Xiaomi sold equity worth HK$23.7bn ($3.1bn) in a follow-on offering in Hong Kong, according to a term sheet seen by the Financial Times on Wednesday, or a 9.4 per cent discount to the previous day’s closing level.
The tech group brought in another $855m by selling a convertible bond, which gives investors the option to swap the debt for Xiaomi shares if the stock climbs by a certain amount. The bond, which does not pay interest, matures in seven years.
Beijing-based Xiaomi has benefited as the US has piled pressure on Huawei. Its stock has risen more than 140 per cent this year as US sanctions that largely cut Huawei off from global chip supplies have pummelled its rival’s global sales. Washington claims Huawei is a national security threat, which the Chinese group denies.
Rising sales at Xiaomi pushed it above Apple in terms of global smartphone market share in the third quarter to secure third place. Xiaomi’s European shipments grew 91 per cent year-on-year in the third quarter, handing it near one-fifth of the market.
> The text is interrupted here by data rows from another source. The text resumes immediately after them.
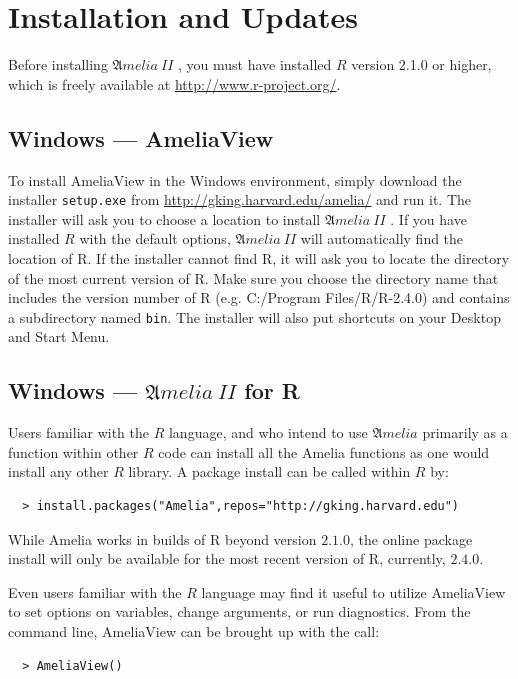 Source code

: \documentclass[12pt,titlepage]{article}
\newcommand{\Amelia}{\ensuremath{\mathfrak Amelia} }
\newcommand{\AmeliaII}{\ensuremath{\mathfrak Amelia~II} }
\begin{document}
\section{Installation and Updates}
\label{sec:install}

Before installing \AmeliaII, you must have installed $R$ version 2.1.0
or higher, which is freely available at
\url{http://www.r-project.org/}.
\subsection{Windows --- AmeliaView}
\label{sec:win-install}
To install AmeliaView in the Windows environment, simply download the
installer \texttt{setup.exe} from
\url{http://gking.harvard.edu/amelia/} and run it.  The installer will
ask you to choose a location to install \AmeliaII.  If you have
installed $R$ with the default options, \AmeliaII will automatically
find the location of R.  If the installer cannot find R, it will ask
you to locate the directory of the most current version of R.  Make
sure you choose the directory name that includes the version number of
R (e.g. C:/Program Files/R/R-2.4.0) and contains a subdirectory named
\texttt{bin}.  The installer will also put shortcuts on your Desktop
and Start Menu.

\subsection{Windows --- \AmeliaII for R}

Users familiar with the $R$ language, and who intend to use \Amelia
primarily as a function within other $R$ code can install all the
Amelia functions as one would install any other $R$ library.  A
package install can be called within $R$ by:
  \begin{verbatim}
  > install.packages("Amelia",repos="http://gking.harvard.edu")
  \end{verbatim}
While Amelia works in builds of R beyond version $2.1.0$, the online
package install will only be available for the most recent version of
R, currently, $2.4.0$.


Even users familiar with the $R$ language may find it useful to
utilize AmeliaView to set options on variables, change arguments, or
run diagnostics.  From the command line, AmeliaView can be brought up
with the call:
  \begin{verbatim}
  > AmeliaView()
  \end{verbatim}
\end{document}
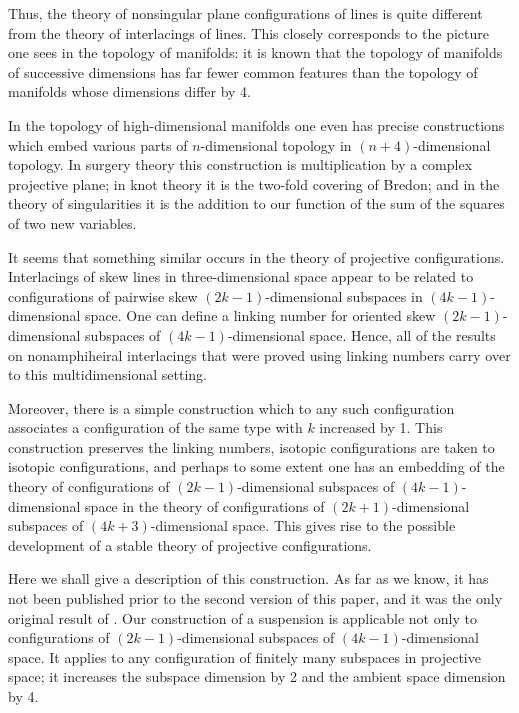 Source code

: \documentclass{article}
\begin{document}
Thus, the theory of nonsingular plane configurations of lines is quite
different from the theory of interlacings of lines. This closely corresponds to
the picture one sees in the topology of manifolds: it is known that the
topology of manifolds of successive dimensions has far fewer common features
than the topology of manifolds whose dimensions differ by 4. 

In the topology of
high-dimensional manifolds one even has precise constructions which embed
various parts of $n$-dimensional topology in $(n+4)$-dimensional topology. In
surgery theory this construction is multiplication
by a complex projective plane;
in knot theory it is the two-fold covering of Bredon; and in the theory of
singularities it is the addition to our function of the sum of the squares of
two new variables. 

It seems that something similar occurs in the theory of
projective configurations. Interlacings of skew lines in three-dimensional
space appear to be related to configurations of pairwise skew
$(2k-1)$-dimensional subspaces in $(4k-1)$-dimensional space. One can define a
linking number for oriented skew $(2k-1)$-dimensional subspaces of
$(4k-1)$-dimensional space. Hence, all of the results on nonamphiheiral interlacings
that were proved using linking numbers carry over to this multidimensional
setting. 

Moreover, there is a simple construction which to any such
configuration associates a configuration of the same type with $k$ increased by
1.
This construction preserves the linking numbers, isotopic configurations
are taken to isotopic configurations, and perhaps to some extent one has an
embedding of the theory of configurations of $(2k-1)$-dimensional subspaces of
$(4k-1)$-dimensional space in the theory of configurations of
$(2k+1)$-dimensional subspaces of $(4k+3)$-dimensional space. This gives rise
to the possible development of a stable theory of projective configurations.
 

Here we shall give a description of this construction. As far as we know,
it has not been published prior to the second version \cite{2} of this
paper, and it was the only original result of \cite{2}. 
Our construction of a suspension is applicable not only to configurations of
 $(2k-1)$-dimensional subspaces of $(4k-1)$-dimensional space.
It applies to any configuration  of finitely many subspaces in projective
space; it increases the subspace dimension by 2 and the ambient space dimension
by 4.
\end{document}
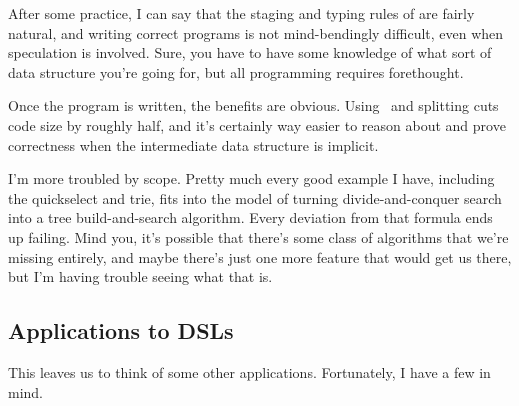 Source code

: After some practice, I can say that the staging and typing rules of \lang are fairly natural, 
and writing correct programs is not mind-bendingly difficult, even when speculation is involved.
Sure, you have to have some knowledge of what sort of data structure you're going for,
but all programming requires forethought.

Once the program is written, the benefits are obvious.
Using \lang\ and splitting cuts code size by roughly half,
and it's certainly way easier to reason about and prove correctness when the intermediate data structure is implicit.

I'm more troubled by scope.  
Pretty much every good example I have, including the quickselect and trie, fits into the model of turning
divide-and-conquer search into a tree build-and-search algorithm.  
Every deviation from that formula ends up failing.
Mind you, it's possible that there's some class of algorithms that we're missing entirely, 
and maybe there's just one more feature that would get us there,
but I'm having trouble seeing what that is.

\subsection {Applications to DSLs}

This leaves us to think of some other applications.  Fortunately, I have a few in mind.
It is the top smartphone vendor in India with a quarter of the market.
Xiaomi said in its term sheet it will use the $4bn capital raise for “strengthening working capital for business expansion [and] investments to increase market share in key markets”, among other uses.
Wu Yiwen, an analyst at research firm Strategy Analytics, said the financing would help Xiaomi “speed up overseas expansion” and grab market share from Huawei.
The company will “invest in expanding channels to eat up Huawei’s market share”, added a Taiwan-based industry analyst, noting that Xiaomi would also invest in designing its own chips as it follows US tech group “Apple and Huawei to develop a more complete independent industrial chain”.
Moody’s, the credit rating agency, expects revenues at Xiaomi to rise 15 per cent year on year over the next 12-18 months to Rmb275bn ($42bn). That increase could be supported by the “increasing market share of its smartphone business, and by the increasing revenue streams outside of mainland China”, it added.
Xiaomi is known for selling premium handsets at razor-thin margins. Its gross profit margin for smartphone sales stood at 8.4 per cent in the third quarter.
Xiaomi’s global smartphone shipments rose 46 per cent year on year to 46.2m in the third quarter, while Apple’s shrank 7 per cent, according to data from research firm Counterpoint.
The surge in Xiaomi’s sales means that, along with Samsung and Huawei, the world’s top three handset makers are all from Asia.
Trading in Xiaomi’s shares was halted in Hong Kong on Wednesday.